These are the key concepts you need to understand to accurately answer the question.

Breakdown Voltage
Breakdown voltage is a critical concept when studying p-n junction diodes. It refers to the reverse bias voltage at which a diode begins to conduct heavily in reverse, causing a significant increase in current. This happens when the electric field across the depletion region becomes strong enough to pull electrons and holes apart. Once the breakdown voltage is reached, current flows without restraint, potentially damaging the diode if uncontrolled. Understanding breakdown voltage helps predict the safe operating limits of a diode. It is mainly influenced by factors like doping concentration and the physical dimensions of the diode. Materials with higher doping concentrations usually possess lower breakdown voltages due to the increased number of charge carriers.
Reverse Bias
In a diode, reverse bias refers to the condition where the p-region is connected to the negative terminal and the n-region to the positive terminal of a power source. This configuration causes the diode to resist current flow, forming an essential aspect of diode functionality. When a diode is reverse biased, it allows a small leakage current due to minority charge carriers. However, as the reverse bias voltage increases, the risk of reaching breakdown voltage increases. This region of operation is crucial in various semiconductor devices as it provides the capability to switch off current flow or regulate voltages in circuits.
Depletion Region
The depletion region is a region around the p-n junction in a diode. It forms due to the diffusion of electrons and holes across the junction, leaving behind a zone depleted of free charge carriers. This zone acts as an insulator, preventing current flow when the diode is reverse biased. The width of the depletion region depends heavily on the doping concentration and the reverse bias applied. Higher reverse bias causes the depletion region to widen, posing an increased potential barrier to charge carriers. Conversely, a higher doping concentration narrows the depletion region, affecting the diode's capacitance and breakdown characteristics.
Doping Concentration
Doping concentration signifies the number of impurity atoms added to a semiconductor to enhance its electrical properties.

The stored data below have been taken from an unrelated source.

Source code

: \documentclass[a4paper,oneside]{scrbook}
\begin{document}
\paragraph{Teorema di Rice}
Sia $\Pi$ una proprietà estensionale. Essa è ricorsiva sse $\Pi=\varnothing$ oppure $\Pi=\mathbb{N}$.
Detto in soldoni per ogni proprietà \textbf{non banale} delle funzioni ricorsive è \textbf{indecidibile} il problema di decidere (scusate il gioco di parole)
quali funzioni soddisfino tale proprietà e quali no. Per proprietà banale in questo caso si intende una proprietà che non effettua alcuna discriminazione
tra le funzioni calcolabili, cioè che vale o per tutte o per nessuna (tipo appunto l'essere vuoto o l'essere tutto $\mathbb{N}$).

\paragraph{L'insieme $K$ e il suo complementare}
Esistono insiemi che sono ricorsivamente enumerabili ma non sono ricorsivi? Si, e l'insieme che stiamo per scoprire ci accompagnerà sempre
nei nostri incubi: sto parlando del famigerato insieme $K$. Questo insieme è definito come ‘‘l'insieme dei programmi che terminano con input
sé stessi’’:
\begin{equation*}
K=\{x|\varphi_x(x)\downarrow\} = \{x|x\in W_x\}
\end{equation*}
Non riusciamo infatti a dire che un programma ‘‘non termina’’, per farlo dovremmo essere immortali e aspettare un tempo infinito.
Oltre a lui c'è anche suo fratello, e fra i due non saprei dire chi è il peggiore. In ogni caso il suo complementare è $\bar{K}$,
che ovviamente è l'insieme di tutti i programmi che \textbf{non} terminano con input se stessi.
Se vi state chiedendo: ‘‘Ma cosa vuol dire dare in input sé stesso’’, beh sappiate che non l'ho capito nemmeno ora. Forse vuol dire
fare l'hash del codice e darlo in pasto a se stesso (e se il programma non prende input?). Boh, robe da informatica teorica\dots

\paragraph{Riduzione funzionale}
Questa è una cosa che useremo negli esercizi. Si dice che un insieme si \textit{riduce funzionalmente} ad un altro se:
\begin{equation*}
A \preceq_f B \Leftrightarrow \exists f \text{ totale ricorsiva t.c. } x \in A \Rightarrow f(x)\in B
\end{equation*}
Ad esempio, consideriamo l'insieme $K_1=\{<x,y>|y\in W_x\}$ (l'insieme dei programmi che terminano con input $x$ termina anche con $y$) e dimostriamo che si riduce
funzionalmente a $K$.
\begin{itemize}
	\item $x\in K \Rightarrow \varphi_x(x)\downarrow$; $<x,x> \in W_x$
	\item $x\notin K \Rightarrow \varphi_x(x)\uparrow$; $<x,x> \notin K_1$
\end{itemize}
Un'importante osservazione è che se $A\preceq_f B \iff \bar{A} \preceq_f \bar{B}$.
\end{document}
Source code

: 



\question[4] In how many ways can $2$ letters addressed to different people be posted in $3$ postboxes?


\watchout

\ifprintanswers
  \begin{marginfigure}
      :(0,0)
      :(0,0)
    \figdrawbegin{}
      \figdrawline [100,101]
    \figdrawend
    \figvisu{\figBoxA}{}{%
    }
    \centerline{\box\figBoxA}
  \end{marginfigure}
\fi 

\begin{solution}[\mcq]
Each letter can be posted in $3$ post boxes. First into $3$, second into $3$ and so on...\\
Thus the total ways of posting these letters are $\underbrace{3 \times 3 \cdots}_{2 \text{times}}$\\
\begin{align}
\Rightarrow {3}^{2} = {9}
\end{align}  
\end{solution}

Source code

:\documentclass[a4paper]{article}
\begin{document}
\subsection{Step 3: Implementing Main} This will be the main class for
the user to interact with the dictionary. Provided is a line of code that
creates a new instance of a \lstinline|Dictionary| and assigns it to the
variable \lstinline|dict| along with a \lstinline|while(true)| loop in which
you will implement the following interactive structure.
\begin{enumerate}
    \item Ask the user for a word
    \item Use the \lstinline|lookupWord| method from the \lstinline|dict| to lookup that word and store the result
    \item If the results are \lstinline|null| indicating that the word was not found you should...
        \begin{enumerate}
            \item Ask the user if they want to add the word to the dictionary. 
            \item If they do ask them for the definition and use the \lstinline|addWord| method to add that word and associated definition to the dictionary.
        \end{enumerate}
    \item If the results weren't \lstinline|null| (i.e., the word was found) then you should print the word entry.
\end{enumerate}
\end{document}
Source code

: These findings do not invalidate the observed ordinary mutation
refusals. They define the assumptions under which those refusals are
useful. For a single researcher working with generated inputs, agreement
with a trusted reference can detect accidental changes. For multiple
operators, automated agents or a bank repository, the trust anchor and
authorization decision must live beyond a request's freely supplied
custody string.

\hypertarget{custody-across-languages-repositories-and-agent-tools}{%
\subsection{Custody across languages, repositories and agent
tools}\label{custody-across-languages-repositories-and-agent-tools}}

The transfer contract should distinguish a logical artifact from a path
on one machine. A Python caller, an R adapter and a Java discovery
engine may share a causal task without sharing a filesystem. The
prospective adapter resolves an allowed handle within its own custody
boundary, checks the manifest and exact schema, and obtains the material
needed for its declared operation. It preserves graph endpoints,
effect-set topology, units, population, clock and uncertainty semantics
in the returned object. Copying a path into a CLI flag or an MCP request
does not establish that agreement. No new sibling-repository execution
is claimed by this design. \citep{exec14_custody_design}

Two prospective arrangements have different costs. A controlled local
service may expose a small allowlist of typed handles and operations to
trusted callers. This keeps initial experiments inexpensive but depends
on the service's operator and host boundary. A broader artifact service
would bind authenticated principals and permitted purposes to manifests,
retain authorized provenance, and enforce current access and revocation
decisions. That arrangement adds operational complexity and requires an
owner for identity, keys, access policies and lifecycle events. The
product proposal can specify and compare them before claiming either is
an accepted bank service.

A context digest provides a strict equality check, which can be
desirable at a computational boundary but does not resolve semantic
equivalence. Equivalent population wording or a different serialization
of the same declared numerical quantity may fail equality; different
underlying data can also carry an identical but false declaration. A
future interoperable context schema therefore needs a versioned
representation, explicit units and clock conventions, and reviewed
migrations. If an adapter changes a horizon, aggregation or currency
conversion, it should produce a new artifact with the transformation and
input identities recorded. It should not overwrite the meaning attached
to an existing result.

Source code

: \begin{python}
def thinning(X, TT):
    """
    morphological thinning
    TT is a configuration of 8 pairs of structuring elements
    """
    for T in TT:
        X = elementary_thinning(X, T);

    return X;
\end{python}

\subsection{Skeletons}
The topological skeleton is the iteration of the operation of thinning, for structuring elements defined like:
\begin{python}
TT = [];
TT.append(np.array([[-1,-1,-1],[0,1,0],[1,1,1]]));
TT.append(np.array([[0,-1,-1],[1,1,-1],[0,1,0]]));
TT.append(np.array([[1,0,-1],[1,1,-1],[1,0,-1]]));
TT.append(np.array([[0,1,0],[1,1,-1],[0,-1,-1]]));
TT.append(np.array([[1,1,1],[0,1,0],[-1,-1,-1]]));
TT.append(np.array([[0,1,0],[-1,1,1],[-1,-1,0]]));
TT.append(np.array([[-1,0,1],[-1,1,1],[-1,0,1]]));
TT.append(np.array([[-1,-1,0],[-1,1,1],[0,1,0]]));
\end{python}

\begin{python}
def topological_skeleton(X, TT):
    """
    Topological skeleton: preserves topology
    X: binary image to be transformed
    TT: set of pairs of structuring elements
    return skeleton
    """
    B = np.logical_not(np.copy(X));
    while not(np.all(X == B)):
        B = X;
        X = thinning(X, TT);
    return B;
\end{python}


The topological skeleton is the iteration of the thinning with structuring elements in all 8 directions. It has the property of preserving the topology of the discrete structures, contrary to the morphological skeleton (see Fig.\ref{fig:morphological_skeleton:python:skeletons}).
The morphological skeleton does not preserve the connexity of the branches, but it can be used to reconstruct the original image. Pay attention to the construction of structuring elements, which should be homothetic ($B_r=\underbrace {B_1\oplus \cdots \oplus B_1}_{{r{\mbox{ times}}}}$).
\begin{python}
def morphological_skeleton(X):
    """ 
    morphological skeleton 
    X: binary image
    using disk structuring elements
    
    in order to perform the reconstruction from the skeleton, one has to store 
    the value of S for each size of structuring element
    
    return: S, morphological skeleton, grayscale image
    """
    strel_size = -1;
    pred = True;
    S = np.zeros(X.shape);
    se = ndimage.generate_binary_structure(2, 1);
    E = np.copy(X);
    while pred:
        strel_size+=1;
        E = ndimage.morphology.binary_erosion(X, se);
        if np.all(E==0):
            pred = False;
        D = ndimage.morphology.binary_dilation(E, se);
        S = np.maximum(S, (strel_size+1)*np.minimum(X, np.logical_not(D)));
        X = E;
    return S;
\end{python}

In a p-n junction diode, doping determines the carrier density in both the p and n regions, substantially impacting the diode's electrical characteristics. Higher doping concentrations result in a decreased depletion width and a lower breakdown voltage, as there are more charge carriers present. Therefore, careful control of doping concentration is crucial during the manufacturing of semiconductor devices to set the desired electrical performance. Understanding these relationships assists in designing more effective and efficient semiconductor components tailored for specific uses.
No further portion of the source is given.